Data supplied -
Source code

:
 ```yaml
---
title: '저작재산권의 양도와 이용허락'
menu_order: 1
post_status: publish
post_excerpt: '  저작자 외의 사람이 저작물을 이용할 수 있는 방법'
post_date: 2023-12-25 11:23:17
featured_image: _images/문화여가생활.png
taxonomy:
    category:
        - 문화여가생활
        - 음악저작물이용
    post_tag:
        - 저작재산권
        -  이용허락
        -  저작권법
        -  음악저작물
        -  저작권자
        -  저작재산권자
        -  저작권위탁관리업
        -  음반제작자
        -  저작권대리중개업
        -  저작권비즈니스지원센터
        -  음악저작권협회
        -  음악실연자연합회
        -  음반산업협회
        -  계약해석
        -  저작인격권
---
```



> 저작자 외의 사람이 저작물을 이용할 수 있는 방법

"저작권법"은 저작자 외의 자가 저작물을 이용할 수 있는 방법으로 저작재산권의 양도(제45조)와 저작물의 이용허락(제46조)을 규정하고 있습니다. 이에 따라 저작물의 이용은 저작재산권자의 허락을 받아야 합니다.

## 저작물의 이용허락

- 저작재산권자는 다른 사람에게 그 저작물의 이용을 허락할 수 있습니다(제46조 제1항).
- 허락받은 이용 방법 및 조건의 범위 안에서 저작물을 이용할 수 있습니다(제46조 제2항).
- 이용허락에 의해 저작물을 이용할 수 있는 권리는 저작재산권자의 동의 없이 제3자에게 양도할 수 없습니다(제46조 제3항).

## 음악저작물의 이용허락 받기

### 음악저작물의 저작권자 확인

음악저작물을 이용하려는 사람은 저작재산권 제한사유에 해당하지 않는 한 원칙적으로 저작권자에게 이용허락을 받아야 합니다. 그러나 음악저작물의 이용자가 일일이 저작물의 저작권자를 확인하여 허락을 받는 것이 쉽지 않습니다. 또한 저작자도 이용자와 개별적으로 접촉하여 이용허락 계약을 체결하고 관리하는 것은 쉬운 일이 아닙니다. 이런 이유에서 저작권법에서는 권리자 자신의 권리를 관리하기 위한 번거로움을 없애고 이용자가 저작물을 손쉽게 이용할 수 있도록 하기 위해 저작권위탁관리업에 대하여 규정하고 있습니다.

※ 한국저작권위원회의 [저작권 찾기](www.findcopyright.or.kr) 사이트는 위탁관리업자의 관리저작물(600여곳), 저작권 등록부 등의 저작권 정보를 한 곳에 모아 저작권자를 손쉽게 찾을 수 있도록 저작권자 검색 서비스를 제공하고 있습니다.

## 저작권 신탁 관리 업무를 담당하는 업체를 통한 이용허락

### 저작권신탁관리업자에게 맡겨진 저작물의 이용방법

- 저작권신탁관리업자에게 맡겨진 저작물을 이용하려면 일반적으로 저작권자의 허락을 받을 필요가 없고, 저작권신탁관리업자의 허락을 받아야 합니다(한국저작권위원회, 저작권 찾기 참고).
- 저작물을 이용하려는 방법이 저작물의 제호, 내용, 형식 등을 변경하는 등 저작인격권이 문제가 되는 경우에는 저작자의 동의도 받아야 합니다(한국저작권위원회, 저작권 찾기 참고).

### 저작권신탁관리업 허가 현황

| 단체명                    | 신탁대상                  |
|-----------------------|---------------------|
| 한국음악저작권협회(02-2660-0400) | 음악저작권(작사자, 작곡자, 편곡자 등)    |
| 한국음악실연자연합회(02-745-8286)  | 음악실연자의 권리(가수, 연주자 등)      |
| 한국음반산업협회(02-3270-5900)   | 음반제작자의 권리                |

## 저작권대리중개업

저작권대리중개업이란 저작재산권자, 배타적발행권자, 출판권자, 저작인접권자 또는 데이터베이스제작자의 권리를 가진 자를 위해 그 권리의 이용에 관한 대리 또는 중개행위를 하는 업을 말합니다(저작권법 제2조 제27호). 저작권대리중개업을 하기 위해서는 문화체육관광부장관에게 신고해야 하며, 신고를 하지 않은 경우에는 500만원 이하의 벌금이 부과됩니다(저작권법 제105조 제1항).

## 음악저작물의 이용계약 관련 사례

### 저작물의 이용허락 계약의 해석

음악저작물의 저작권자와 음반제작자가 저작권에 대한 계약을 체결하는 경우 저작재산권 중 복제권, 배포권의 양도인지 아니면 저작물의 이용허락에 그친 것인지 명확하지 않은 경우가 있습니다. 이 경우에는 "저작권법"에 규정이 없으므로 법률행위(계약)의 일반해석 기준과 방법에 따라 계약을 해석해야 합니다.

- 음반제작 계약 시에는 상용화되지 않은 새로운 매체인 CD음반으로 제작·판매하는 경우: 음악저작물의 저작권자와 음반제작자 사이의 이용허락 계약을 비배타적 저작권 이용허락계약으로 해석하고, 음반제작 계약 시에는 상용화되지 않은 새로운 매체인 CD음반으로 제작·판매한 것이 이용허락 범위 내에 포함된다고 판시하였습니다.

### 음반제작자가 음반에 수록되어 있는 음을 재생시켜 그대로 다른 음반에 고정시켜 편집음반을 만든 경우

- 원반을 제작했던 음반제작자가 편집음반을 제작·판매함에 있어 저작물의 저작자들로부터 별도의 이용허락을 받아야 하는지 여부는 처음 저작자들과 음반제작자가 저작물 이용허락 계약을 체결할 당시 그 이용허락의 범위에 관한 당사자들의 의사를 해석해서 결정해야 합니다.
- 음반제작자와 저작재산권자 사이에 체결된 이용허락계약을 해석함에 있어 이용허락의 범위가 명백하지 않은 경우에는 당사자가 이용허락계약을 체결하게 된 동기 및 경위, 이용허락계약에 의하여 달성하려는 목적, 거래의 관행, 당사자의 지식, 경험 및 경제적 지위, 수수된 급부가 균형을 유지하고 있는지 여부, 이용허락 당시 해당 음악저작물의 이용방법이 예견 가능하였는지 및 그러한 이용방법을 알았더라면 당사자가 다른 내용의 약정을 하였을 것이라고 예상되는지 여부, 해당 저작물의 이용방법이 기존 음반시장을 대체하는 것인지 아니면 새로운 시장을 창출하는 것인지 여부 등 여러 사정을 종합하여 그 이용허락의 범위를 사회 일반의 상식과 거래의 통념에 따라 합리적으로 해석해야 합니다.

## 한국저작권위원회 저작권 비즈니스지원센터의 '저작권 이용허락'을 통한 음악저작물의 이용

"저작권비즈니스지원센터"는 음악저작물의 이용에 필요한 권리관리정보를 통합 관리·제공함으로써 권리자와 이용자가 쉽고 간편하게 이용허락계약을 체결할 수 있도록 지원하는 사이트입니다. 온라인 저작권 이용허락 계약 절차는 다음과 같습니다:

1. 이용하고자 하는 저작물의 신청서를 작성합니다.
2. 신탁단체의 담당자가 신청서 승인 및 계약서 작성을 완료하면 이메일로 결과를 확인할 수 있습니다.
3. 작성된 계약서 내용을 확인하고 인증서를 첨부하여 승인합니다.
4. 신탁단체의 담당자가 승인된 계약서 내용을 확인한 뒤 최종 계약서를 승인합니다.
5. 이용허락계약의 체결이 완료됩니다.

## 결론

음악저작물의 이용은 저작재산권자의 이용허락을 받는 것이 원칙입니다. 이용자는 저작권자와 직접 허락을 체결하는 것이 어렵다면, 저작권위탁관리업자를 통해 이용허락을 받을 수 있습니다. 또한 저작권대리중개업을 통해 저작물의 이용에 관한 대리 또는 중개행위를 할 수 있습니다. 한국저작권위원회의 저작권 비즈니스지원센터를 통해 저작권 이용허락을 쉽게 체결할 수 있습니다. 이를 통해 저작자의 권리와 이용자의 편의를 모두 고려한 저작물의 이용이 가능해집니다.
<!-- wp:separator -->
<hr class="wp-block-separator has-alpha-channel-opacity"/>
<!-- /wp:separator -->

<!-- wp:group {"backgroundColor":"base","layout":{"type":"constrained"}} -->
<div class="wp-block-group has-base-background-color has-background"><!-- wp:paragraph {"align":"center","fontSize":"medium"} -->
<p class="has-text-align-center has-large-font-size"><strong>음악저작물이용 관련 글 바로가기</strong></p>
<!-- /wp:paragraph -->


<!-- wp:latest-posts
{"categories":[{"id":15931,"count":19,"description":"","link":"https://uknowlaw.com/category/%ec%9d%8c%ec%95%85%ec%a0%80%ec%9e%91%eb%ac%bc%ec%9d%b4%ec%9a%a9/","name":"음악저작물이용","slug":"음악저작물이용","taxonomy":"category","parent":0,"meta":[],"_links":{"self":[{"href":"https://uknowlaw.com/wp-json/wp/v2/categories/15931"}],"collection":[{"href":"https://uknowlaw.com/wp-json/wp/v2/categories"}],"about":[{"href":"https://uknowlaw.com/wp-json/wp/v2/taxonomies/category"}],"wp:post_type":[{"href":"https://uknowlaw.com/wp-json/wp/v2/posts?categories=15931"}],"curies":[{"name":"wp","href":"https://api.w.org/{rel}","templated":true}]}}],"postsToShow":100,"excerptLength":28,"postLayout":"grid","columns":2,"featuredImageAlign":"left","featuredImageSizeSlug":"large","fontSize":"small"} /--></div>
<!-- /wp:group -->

What needs to be done -
Repeat, word for word, the lines from the opening of the material through the line containing "## 저작권대리중개업".

Answer space -
Source code

:
 ```yaml
---
title: '저작재산권의 양도와 이용허락'
menu_order: 1
post_status: publish
post_excerpt: '  저작자 외의 사람이 저작물을 이용할 수 있는 방법'
post_date: 2023-12-25 11:23:17
featured_image: _images/문화여가생활.png
taxonomy:
    category:
        - 문화여가생활
        - 음악저작물이용
    post_tag:
        - 저작재산권
        -  이용허락
        -  저작권법
        -  음악저작물
        -  저작권자
        -  저작재산권자
        -  저작권위탁관리업
        -  음반제작자
        -  저작권대리중개업
        -  저작권비즈니스지원센터
        -  음악저작권협회
        -  음악실연자연합회
        -  음반산업협회
        -  계약해석
        -  저작인격권
---
```



> 저작자 외의 사람이 저작물을 이용할 수 있는 방법

"저작권법"은 저작자 외의 자가 저작물을 이용할 수 있는 방법으로 저작재산권의 양도(제45조)와 저작물의 이용허락(제46조)을 규정하고 있습니다. 이에 따라 저작물의 이용은 저작재산권자의 허락을 받아야 합니다.

## 저작물의 이용허락

- 저작재산권자는 다른 사람에게 그 저작물의 이용을 허락할 수 있습니다(제46조 제1항).
- 허락받은 이용 방법 및 조건의 범위 안에서 저작물을 이용할 수 있습니다(제46조 제2항).
- 이용허락에 의해 저작물을 이용할 수 있는 권리는 저작재산권자의 동의 없이 제3자에게 양도할 수 없습니다(제46조 제3항).

## 음악저작물의 이용허락 받기

### 음악저작물의 저작권자 확인

음악저작물을 이용하려는 사람은 저작재산권 제한사유에 해당하지 않는 한 원칙적으로 저작권자에게 이용허락을 받아야 합니다. 그러나 음악저작물의 이용자가 일일이 저작물의 저작권자를 확인하여 허락을 받는 것이 쉽지 않습니다. 또한 저작자도 이용자와 개별적으로 접촉하여 이용허락 계약을 체결하고 관리하는 것은 쉬운 일이 아닙니다. 이런 이유에서 저작권법에서는 권리자 자신의 권리를 관리하기 위한 번거로움을 없애고 이용자가 저작물을 손쉽게 이용할 수 있도록 하기 위해 저작권위탁관리업에 대하여 규정하고 있습니다.

※ 한국저작권위원회의 [저작권 찾기](www.findcopyright.or.kr) 사이트는 위탁관리업자의 관리저작물(600여곳), 저작권 등록부 등의 저작권 정보를 한 곳에 모아 저작권자를 손쉽게 찾을 수 있도록 저작권자 검색 서비스를 제공하고 있습니다.

## 저작권 신탁 관리 업무를 담당하는 업체를 통한 이용허락

### 저작권신탁관리업자에게 맡겨진 저작물의 이용방법

- 저작권신탁관리업자에게 맡겨진 저작물을 이용하려면 일반적으로 저작권자의 허락을 받을 필요가 없고, 저작권신탁관리업자의 허락을 받아야 합니다(한국저작권위원회, 저작권 찾기 참고).
- 저작물을 이용하려는 방법이 저작물의 제호, 내용, 형식 등을 변경하는 등 저작인격권이 문제가 되는 경우에는 저작자의 동의도 받아야 합니다(한국저작권위원회, 저작권 찾기 참고).

### 저작권신탁관리업 허가 현황

| 단체명                    | 신탁대상                  |
|-----------------------|---------------------|
| 한국음악저작권협회(02-2660-0400) | 음악저작권(작사자, 작곡자, 편곡자 등)    |
| 한국음악실연자연합회(02-745-8286)  | 음악실연자의 권리(가수, 연주자 등)      |
| 한국음반산업협회(02-3270-5900)   | 음반제작자의 권리                |

## 저작권대리중개업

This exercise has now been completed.